慢病毒载体是以HIV-1为基础发展起来的基因治疗载体。区别一般的逆转录病毒载体，它对分裂细胞和非分裂细胞均具有感染能力，被广泛地应用于表达RNAi的研究中。细胞摇瓶主要用于慢病毒转染悬浮细胞的实验中，其步骤如下：

1.在2×105/ml悬浮细胞中加入polybrene至6 μg/ml和适量病毒，充分混匀。37℃孵育。或者150g室温离心4小时(选作，部分难转染的细胞系采用此步骤可以提高转染效率)。 

2.(对polybrene毒性敏感的细胞选作此步骤)4小时后(或离心结束后)加入等体积新鲜培养基以稀释polybrene。 

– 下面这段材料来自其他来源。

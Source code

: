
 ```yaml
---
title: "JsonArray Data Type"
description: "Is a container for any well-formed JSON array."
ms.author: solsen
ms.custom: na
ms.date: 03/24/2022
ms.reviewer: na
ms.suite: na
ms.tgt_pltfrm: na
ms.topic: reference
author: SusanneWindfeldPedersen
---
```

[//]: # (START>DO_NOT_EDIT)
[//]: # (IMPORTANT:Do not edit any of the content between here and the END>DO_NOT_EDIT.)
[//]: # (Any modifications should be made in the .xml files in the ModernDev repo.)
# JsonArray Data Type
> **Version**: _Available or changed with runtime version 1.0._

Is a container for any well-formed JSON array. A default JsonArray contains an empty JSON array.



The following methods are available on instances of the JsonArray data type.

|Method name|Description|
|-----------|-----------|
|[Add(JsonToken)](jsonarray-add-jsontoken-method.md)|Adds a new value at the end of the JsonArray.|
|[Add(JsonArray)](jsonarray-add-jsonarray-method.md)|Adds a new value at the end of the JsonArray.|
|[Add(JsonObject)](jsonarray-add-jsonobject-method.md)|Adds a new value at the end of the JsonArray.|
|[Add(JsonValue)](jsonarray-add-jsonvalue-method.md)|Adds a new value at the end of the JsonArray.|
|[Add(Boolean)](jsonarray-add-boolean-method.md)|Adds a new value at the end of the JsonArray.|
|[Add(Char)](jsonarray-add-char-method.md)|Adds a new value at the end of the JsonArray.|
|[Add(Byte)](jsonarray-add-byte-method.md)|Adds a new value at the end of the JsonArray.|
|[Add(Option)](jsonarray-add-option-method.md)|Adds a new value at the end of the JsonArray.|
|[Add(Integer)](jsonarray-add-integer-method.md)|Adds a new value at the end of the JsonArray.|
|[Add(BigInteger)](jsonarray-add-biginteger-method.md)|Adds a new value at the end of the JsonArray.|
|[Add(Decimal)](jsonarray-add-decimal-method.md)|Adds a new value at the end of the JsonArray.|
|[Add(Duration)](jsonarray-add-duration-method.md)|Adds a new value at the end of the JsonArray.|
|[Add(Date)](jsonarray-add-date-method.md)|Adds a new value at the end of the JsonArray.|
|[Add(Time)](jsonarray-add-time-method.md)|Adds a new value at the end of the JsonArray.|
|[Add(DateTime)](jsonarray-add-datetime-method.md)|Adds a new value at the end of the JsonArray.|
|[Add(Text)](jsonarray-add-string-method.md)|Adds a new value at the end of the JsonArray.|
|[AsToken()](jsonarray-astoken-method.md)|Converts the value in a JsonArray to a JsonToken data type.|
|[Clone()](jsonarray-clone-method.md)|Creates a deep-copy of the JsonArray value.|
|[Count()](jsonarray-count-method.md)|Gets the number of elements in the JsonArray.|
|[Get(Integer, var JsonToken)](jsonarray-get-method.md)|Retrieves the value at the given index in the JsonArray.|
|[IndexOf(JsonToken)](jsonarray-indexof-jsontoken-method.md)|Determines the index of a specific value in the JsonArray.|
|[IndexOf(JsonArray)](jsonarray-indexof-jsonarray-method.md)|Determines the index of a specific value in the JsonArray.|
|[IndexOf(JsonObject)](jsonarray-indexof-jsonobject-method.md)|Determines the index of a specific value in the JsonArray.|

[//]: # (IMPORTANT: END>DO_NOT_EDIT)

3.继续培养3-4天。中间视细胞生长情况可传代或换液。

在使用细胞摇瓶进行慢病毒转染时一定要注意感染时的培养基尽量少些；每1ml的培养基中加入5-10ul的Polybrene（储存液浓度为2mg/ml ），可以提高效率约3-5倍。不过病毒感染效率的问题都是相对的，达到自己的研究目的即可。